*** The data ***

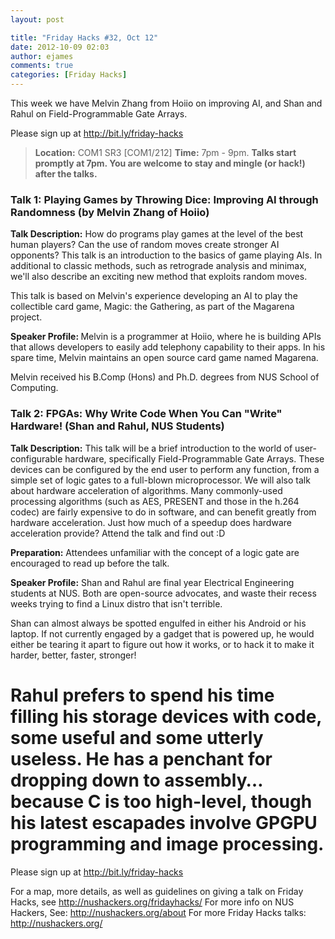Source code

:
 ```yaml
---
layout: post

title: "Friday Hacks #32, Oct 12"
date: 2012-10-09 02:03
author: ejames
comments: true
categories: [Friday Hacks]
---
```

This week we have Melvin Zhang from Hoiio on improving AI, and Shan and Rahul on Field-Programmable Gate Arrays.
 
Please sign up at <a href="http://bit.ly/friday-hacks">http://bit.ly/friday-hacks</a>
 
<blockquote><strong>Location:</strong> COM1 SR3 [COM1/212]
<strong>Time:</strong> 7pm - 9pm. 
<strong>Talks start promptly at 7pm. You are welcome to stay and mingle (or hack!) after the talks.</strong></blockquote>

<h3>Talk 1: Playing Games by Throwing Dice: Improving AI through Randomness (by Melvin Zhang of Hoiio)</h3>
 
<strong>Talk Description:</strong>
How do programs play games at the level of the best human players? Can the use of random moves create stronger AI opponents?  This talk is an introduction to the basics of game playing AIs. In additional to classic methods, such as retrograde analysis and minimax, we'll also describe an exciting new method that exploits random moves.
 
This talk is based on Melvin's experience developing an AI to play the collectible card game, Magic: the Gathering, as part of the Magarena project. 
 
<strong>Speaker Profile: </strong>
Melvin is a programmer at Hoiio, where he is building APIs that allows developers to easily add telephony capability to their apps. In his spare time, Melvin maintains an open source card game named Magarena.
 
Melvin received his B.Comp (Hons) and Ph.D. degrees from NUS School of Computing. 

<h3>Talk 2: FPGAs: Why Write Code When You Can "Write" Hardware! (Shan and Rahul, NUS Students)</h3>
 
<strong>Talk Description:</strong>
This talk will be a brief introduction to the world of user-configurable hardware, specifically Field-Programmable Gate Arrays. These devices can be configured by the end user to perform any function, from a simple set of logic gates to a full-blown microprocessor. We will also talk about hardware acceleration of algorithms. Many commonly-used processing algorithms (such as AES, PRESENT and those in the h.264 codec) are fairly expensive to do in software, and can benefit greatly from hardware acceleration. Just how much of a speedup does hardware acceleration provide? Attend the talk and find out :D
 
<strong>Preparation:</strong>
Attendees unfamiliar with the concept of a logic gate are encouraged to read up before the talk.
 
<strong>Speaker Profile:</strong>
Shan and Rahul are final year Electrical Engineering students at NUS. Both are open-source advocates, and waste their recess weeks trying to find a Linux distro that isn't terrible.
 
Shan can almost always be spotted engulfed in either his Android or his laptop. If not currently engaged by a gadget that is powered up, he would either be tearing it apart to figure out how it works, or to hack it to make it harder, better, faster, stronger!
 
Rahul prefers to spend his time filling his storage devices with code, some useful and some utterly useless. He has a penchant for dropping down to assembly… because C is too high-level, though his latest escapades involve GPGPU programming and image processing. 
==============================
 
Please sign up at <a href="http://bit.ly/friday-hacks">http://bit.ly/friday-hacks</a>
 
For a map, more details, as well as guidelines on giving a talk on Friday Hacks, see <a href="http://nushackers.org/fridayhacks/">http://nushackers.org/fridayhacks/</a>
For more info on NUS Hackers, See: <a href="http://nushackers.org/about">http://nushackers.org/about</a>
For more Friday Hacks talks: <a href="http://nushackers.org/">http://nushackers.org/</a>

*** End of The data ***

For the material above, what is the count of lines that hold the word "talks"? Give the number by itself.

2